The hidden nerd within me fell asleep around 5th grade, rolled over restlessly with classic literature around late high school, and remained largely dormant until around 2004. Full time ministry and life had created a need to grow academically, spiritually, Biblically, and theologically in new ways. I found mentors who helped me discover books that would stretch me – both by affirming what I believed, and by challenging it. I took a few classes through the Free Methodist Church, and surprised myself with high grades, before being ordained in 2009. I considered “continuing education”, but with the beginnings of parenthood, I decided to wait. I wanted things to “calm down a bit” before I jumped into a Masters program. (This is where all parents everywhere laugh a bit at my naivete.)
Finally, in January of 2015 I began my MDiv through Wesley Seminary at Indiana Wesleyan Seminary. We had 3 growing children at home, and a 4th daughter trapped in the DR Congo since late 2012, that we weren’t sure when/how we’d bring home. I’d waited long enough, and life didn’t show any signs of “settling down”. My senior pastor at the time encouraged me to check it out, and it seemed like here was a program that not only “allowed” you to be in ministry while learning, but actually embraced your place of service as a primary lens through which your learning would be taking place.
I was really glad I waited until life was “calm” before continuing my education. In June 2015 during an on-site intensive in Marion, IN we received word that our daughter’s health was failing in the DR Congo. That launched a trip to Kinshasa to care for her needs, and over the next half a year worked out a move into foster care to make sure she’d survive until we could bring her home. We were finally given permission to bring her home in early 2016. We purchased one-way tickets in the middle of the semester and found ourselves trapped without any idea when we would be allowed to leave Africa ourselves.
After a few weeks, we finally made it home on March 31st and I dropped any summer classes in order to soak in these first moments together as a family. This pushed graduation back, but was well worth the change, and Wesley Seminary professors and advisors encouraged these moments.
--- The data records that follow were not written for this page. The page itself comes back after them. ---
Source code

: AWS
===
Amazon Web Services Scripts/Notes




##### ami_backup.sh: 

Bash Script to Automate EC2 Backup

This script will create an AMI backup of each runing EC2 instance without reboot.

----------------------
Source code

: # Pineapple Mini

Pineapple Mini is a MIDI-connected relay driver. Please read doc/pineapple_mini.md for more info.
I picked classwork back up that fall, just as the new school-year was beginning. (Remember – I’m also a full-time youth pastor here!) Things started to find a routine, and our youngest daughter was learning both English AND what it meant to live in a family context. Then 2017 arrived. Our lead pastor announced he was leaving, and I found my own position precariously perched on the edge of the unknown. I accepted a slight pay-cut, and increased ministry oversight in order to stay and even fill-in through that summer many ways until a new lead pastor arrived that fall. We survived all of this because of our amazing church, volunteers, and the Holy Spirit for sure. Life was busy, to put it mildly. Through it all, classes continued. Graduation was coming in late 2018!
In November of 2017, God decided to pull another trick that apparently He’d been working on years before. He slowly (very slowly!) made it obvious that we were being called to full-time missions work in Hungary!! It was a difficult but exciting thing to announce, and we’ve been slowly starting to work out the details. (We’d love to come share at your church/group!)
All of that to say – life didn’t slow down. If anything, it was as if life said “Oh yeah? Gonna start a degree? Take this!” and began ninja-kicking things. Still, the crew at Wesley Seminary, our amazing church friends/family, and the Love of God have helped us navigate these days. As I finished my final “Capstone” class in Marion, IN last week – I’d urge anyone considering taking a step like this – pray, and step forward. If you’re in ministry already, don’t wait for “things to calm down”. It has been a great blessing – personally, professionally, and spiritually.